On a more personal scale, you’ve experienced improvements in AI via online music playlists, such as Pandora, Google, and Spotify. Google Play Music’s AI ‘learns’ personal musical tastes by tapping into Google searches, YouTube viewing history, Google Maps usage, Gmail inbox, and Google Calendar appointments.

Robot technology is being employed on the administrative side of medicine . Robots are currently used to perform basic tasks such as delivering supplies and medications; only operating under explicit orders. However, MIT’s Computer Science and Artificial Intelligence Lab (CSAIL) is developing an AI program capable of learning by observing human behavior. After observing expert nurses in the labor ward, a particularly unpredictable hospital department, CSAIL’s program has demonstrated the ability to automate scheduling and relieve nurses of this burden. The goal is to create and apply a level of functioning complex enough to make predictions based on reasoned analysis, but not complex enough to fully make its own decisions.

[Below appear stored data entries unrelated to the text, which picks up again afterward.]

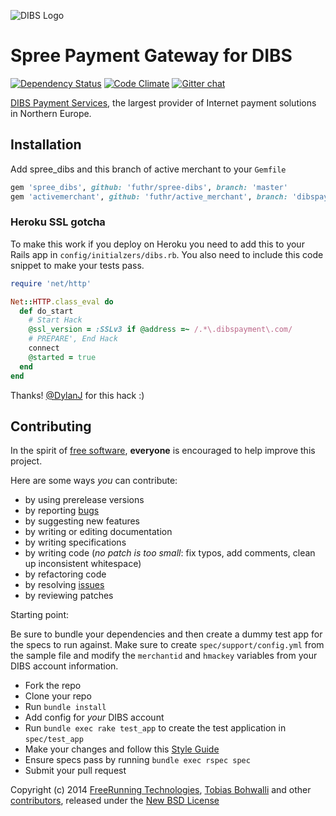 ![DIBS Logo][1]

# Spree Payment Gateway for DIBS

[![Dependency Status](https://gemnasium.com/futhr/spree-dibs.png)](https://gemnasium.com/futhr/spree-dibs)
[![Code Climate](https://codeclimate.com/github/futhr/spree-dibs.png)](https://codeclimate.com/github/futhr/spree-dibs)
[![Gitter chat](https://badges.gitter.im/futhr/spree-dibs.png)](https://gitter.im/futhr/spree-dibs)

[DIBS Payment Services][2], the largest provider of Internet payment solutions in Northern Europe.

## Installation

Add spree_dibs and this branch of active merchant to your `Gemfile`

```ruby
gem 'spree_dibs', github: 'futhr/spree-dibs', branch: 'master'
gem 'activemerchant', github: 'futhr/active_merchant', branch: 'dibspayment'
```

### Heroku SSL gotcha

To make this work if you deploy on Heroku you need to add this to your Rails app in `config/initialzers/dibs.rb`.
You also need to include this code snippet to make your tests pass.

```ruby
require 'net/http'

Net::HTTP.class_eval do
  def do_start
    # Start Hack
    @ssl_version = :SSLv3 if @address =~ /.*\.dibspayment\.com/
    # PREPARE', End Hack
    connect
    @started = true
  end
end
```

Thanks! [@DylanJ][7] for this hack :)

## Contributing

In the spirit of [free software][3], **everyone** is encouraged to help improve this project.

Here are some ways *you* can contribute:

* by using prerelease versions
* by reporting [bugs][4]
* by suggesting new features
* by writing or editing documentation
* by writing specifications
* by writing code (*no patch is too small*: fix typos, add comments, clean up inconsistent whitespace)
* by refactoring code
* by resolving [issues][4]
* by reviewing patches

Starting point:

Be sure to bundle your dependencies and then create a dummy test app for the specs to run against. Make sure to create `spec/support/config.yml` from the sample file and modify the `merchantid` and `hmackey` variables from your DIBS account information.

* Fork the repo
* Clone your repo
* Run `bundle install`
* Add config for *your* DIBS account
* Run `bundle exec rake test_app` to create the test application in `spec/test_app`
* Make your changes and follow this [Style Guide][5]
* Ensure specs pass by running `bundle exec rspec spec`
* Submit your pull request

Copyright (c) 2014 [FreeRunning Technologies][8], [Tobias Bohwalli][9] and other [contributors][10], released under the [New BSD License][6]

[1]: https://raw.github.com/futhr/spree-dibs/master/dibs.png
[2]: http://www.dibspayment.com
[3]: http://www.fsf.org/licensing/essays/free-sw.html
[4]: https://github.com/futhr/spree-dibs/issues
[5]: https://github.com/thoughtbot/guide
[6]: https://github.com/futhr/spree-dibs/tree/master/LICENSE.md
[7]: https://github.com/DylanJ
[8]: https://github.com/freerunningtechnologies
[9]: https://github.com/futhr
[10]: https://github.com/futhr/spree-dibs/contributors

Predictive vision is something we can expect to see more of in 2017. This is characterized by systems that are able to predict, and react to human behavior. Predictive vision algorithms could be used for everything from robots that develop action plans to security cameras able to alert emergency responders after someone has fallen or been injured. Currently, apps that capture predictive vision and are able to consequently suggest how best to respond to certain environmental cues are underway, and may provide relief from uncomfortable social encounters in 2017.

Technology never stands still. It’s always changing, adapting and progressing. Ultimately, we expect to see AI integrated further into existing systems in 2017.